Malls have been around for centuries, from Trajan’s Market in ancient Rome through to Istanbul’s Grand Bazaar. But the mall in its massive, "out-of-town" reincarnation came into its own in the late 20th century, as cars allowed more of us the mobility to make the weekend pilgrimage to these new temples of the capitalist age.

The U.S., with more mall space per person than any other country in the world, has been at the epicenter of this love affair.

Some have been trying to ring the death knell for malls for some time — announcing "the end of the mall as we know it" and citing changing tastes and the rise of online shopping as reasons. But it is impossible to ignore the enormous imprint the rise of the mall has had, and continues to have, on our public life.

It is unlikely that the age of the mall is coming to an end, and more likely that they are simply shape-shifting into something with a little less hubris.

Malls as temples

Just as the agora was the gathering point of ancient Greek cities, the Food Court of our local mall might be where we meet friends today. The polished corridors of malls have in many ways replaced our streets as hubs of social life.

Even the way that malls are designed hint at references to ancient ideals — the sculpting of central domed atriums echo those places where we used to wile away hours on Sundays, our churches.

The dark side of the modern mall

This may all be well and good — a meeting place is a meeting place. But a mall is only a pseudo-public space.

Real public space is full of the uncertainties that urban life entails, but what malls do is patrol and control this public life, excluding what is not welcome and removing all potential for disruption. While the agora was a place for integration and discussion, a space that allowed democracy to flourish, malls are instead carefully engineered for passive consumption.

This is not a public space equipped to host political protest, or conflict, or the growing ranks of homeless people. Indeed we might see the mall as the accompaniment to a broader cultural trend of "leave-me-alone-ism" that has shaped our suburban landscapes.

This makes for a degraded quality of "public space." Despite attempts at filling them with festivals and pastiches of "outdoor markets," it is difficult in malls to create that elusive atmosphere that happens when people come together.

This is perhaps why some are rejoicing in the prospect of "dead malls".

How malls are changing

However, malls might not be disappearing, simply transforming.

The first wave of out-of-town malls have fallen out of favor with city authorities for the traffic they produce and how they float in open space, disconnected from the urban fabric around them. But there are signs that malls are metamorphosing from a suburban phenomenon to reinvent itself as the "urban mall."

The "urban mall" is a more humble creature with less of the soaring, cathedral-like, effect of neoclassical domes and vast atriums.

In the U.K. city of Liverpool, the award-winning, open-air Liverpool One mall has been praised for how it seamlessly connects to the rest of the historic town center, with exits and entrances weaved into existing streetscapes. As a result, it "sits" more comfortably in the existing city, rather than glaring at it from across a highway.

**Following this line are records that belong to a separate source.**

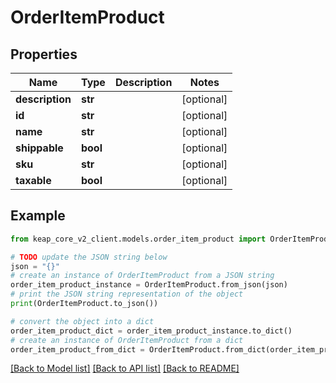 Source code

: # OrderItemProduct


## Properties

Name | Type | Description | Notes
------------ | ------------- | ------------- | -------------
**description** | **str** |  | [optional] 
**id** | **str** |  | [optional] 
**name** | **str** |  | [optional] 
**shippable** | **bool** |  | [optional] 
**sku** | **str** |  | [optional] 
**taxable** | **bool** |  | [optional] 

## Example

```python
from keap_core_v2_client.models.order_item_product import OrderItemProduct

# TODO update the JSON string below
json = "{}"
# create an instance of OrderItemProduct from a JSON string
order_item_product_instance = OrderItemProduct.from_json(json)
# print the JSON string representation of the object
print(OrderItemProduct.to_json())

# convert the object into a dict
order_item_product_dict = order_item_product_instance.to_dict()
# create an instance of OrderItemProduct from a dict
order_item_product_from_dict = OrderItemProduct.from_dict(order_item_product_dict)
```
[[Back to Model list]](../README.md#documentation-for-models) [[Back to API list]](../README.md#documentation-for-api-endpoints) [[Back to README]](../README.md)


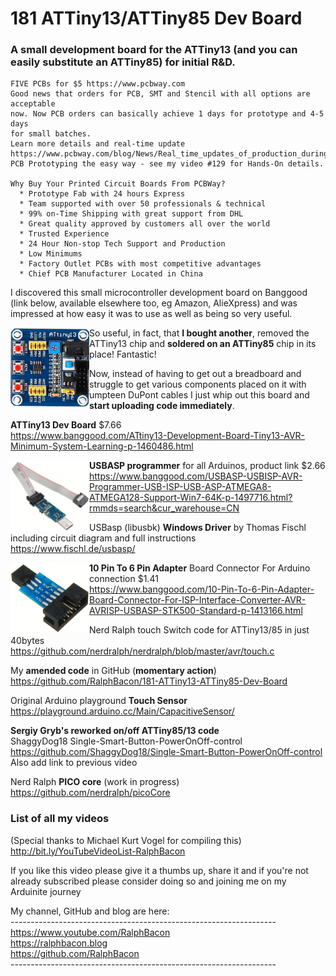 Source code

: # 181 ATTiny13/ATTiny85 Dev Board
### A small development board for the ATTiny13 (and you can easily substitute an ATTiny85) for initial R&D.  
```
FIVE PCBs for $5 https://www.pcbway.com  
Good news that orders for PCB, SMT and Stencil with all options are acceptable  
now. Now PCB orders can basically achieve 1 days for prototype and 4-5 days   
for small batches.  
Learn more details and real-time update  
https://www.pcbway.com/blog/News/Real_time_updates_of_production_during_the_epidemic.html  
PCB Prototyping the easy way - see my video #129 for Hands-On details.  

Why Buy Your Printed Circuit Boards From PCBWay?  
  * Prototype Fab with 24 hours Express  
  * Team supported with over 50 professionals & technical  
  * 99% on-Time Shipping with great support from DHL  
  * Great quality approved by customers all over the world  
  * Trusted Experience  
  * 24 Hour Non-stop Tech Support and Production  
  * Low Minimums  
  * Factory Outlet PCBs with most competitive advantages  
  * Chief PCB Manufacturer Located in China 
```

I discovered this small microcontroller development board on Banggood (link below, available elsewhere too, eg Amazon, AlieXpress) and was impressed at how easy it was to use as well as being so very useful.

<img src="/images/ATTiny13DevBoard.JPG" align="left" width="25%">

So useful, in fact, that **I bought another**, removed the ATTiny13 chip and **soldered on an ATTiny85** chip in its place! Fantastic!  

Now, instead of having to get out a breadboard and struggle to get various components placed on it with umpteen DuPont cables I just whip out this board and **start uploading code immediately**.  

**ATTiny13 Dev Board** $7.66  
https://www.banggood.com/ATtiny13-Development-Board-Tiny13-AVR-Minimum-System-Learning-p-1460486.html

<img src="/images/USBASP.JPG" align="left" width="25%">

**USBASP programmer** for all Arduinos, product link $2.66  
https://www.banggood.com/USBASP-USBISP-AVR-Programmer-USB-ISP-USB-ASP-ATMEGA8-ATMEGA128-Support-Win7-64K-p-1497716.html?rmmds=search&cur_warehouse=CN  

USBasp (libusbk) **Windows Driver** by Thomas Fischl  
including circuit diagram and full instructions  
https://www.fischl.de/usbasp/

<img src="/images/10PINADAPTER.JPG" align="left" width="25%">  

**10 Pin To 6 Pin Adapter** Board Connector For Arduino connection $1.41  
https://www.banggood.com/10-Pin-To-6-Pin-Adapter-Board-Connector-For-ISP-Interface-Converter-AVR-AVRISP-USBASP-STK500-Standard-p-1413166.html  

Nerd Ralph touch Switch code for ATTiny13/85 in just 40bytes  
https://github.com/nerdralph/nerdralph/blob/master/avr/touch.c

My **amended code** in GitHub (**momentary action**)  
https://github.com/RalphBacon/181-ATTiny13-ATTiny85-Dev-Board  

Original Arduino playground **Touch Sensor**  
https://playground.arduino.cc/Main/CapacitiveSensor/

**Sergiy Gryb's reworked on/off ATTiny85/13 code**  
ShaggyDog18 Single-Smart-Button-PowerOnOff-control  
https://github.com/ShaggyDog18/Single-Smart-Button-PowerOnOff-control
Also add link to previous video

Nerd Ralph **PICO core** (work in progress)  
https://github.com/nerdralph/picoCore

### List of all my videos  
(Special thanks to Michael Kurt Vogel for compiling this)  
http://bit.ly/YouTubeVideoList-RalphBacon

If you like this video please give it a thumbs up, share it and if you're not already subscribed please consider doing so and joining me on my Arduinite journey

My channel, GitHub and blog are here:  
\------------------------------------------------------------------  
https://www.youtube.com/RalphBacon  
https://ralphbacon.blog  
https://github.com/RalphBacon  
\------------------------------------------------------------------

However, design innovations do not change the underlying functions and structures of these places — ultimately as centers of consumption, they are heavily (if subtly) controlled, privatized "public spaces."

Toasting to the end of an era?

Malls provoke a range of reactions. Many lament the loss of malls as gathering places (those safe spaces where we had our first taste of independence as teenagers) to the growing dominance of e-shopping, done from the comfort of our own homes.

But many more long for a return to the messier, more diverse realities of what shopping and city life used to be — fewer bland chain stores and franchises, and a little more grit and humanity.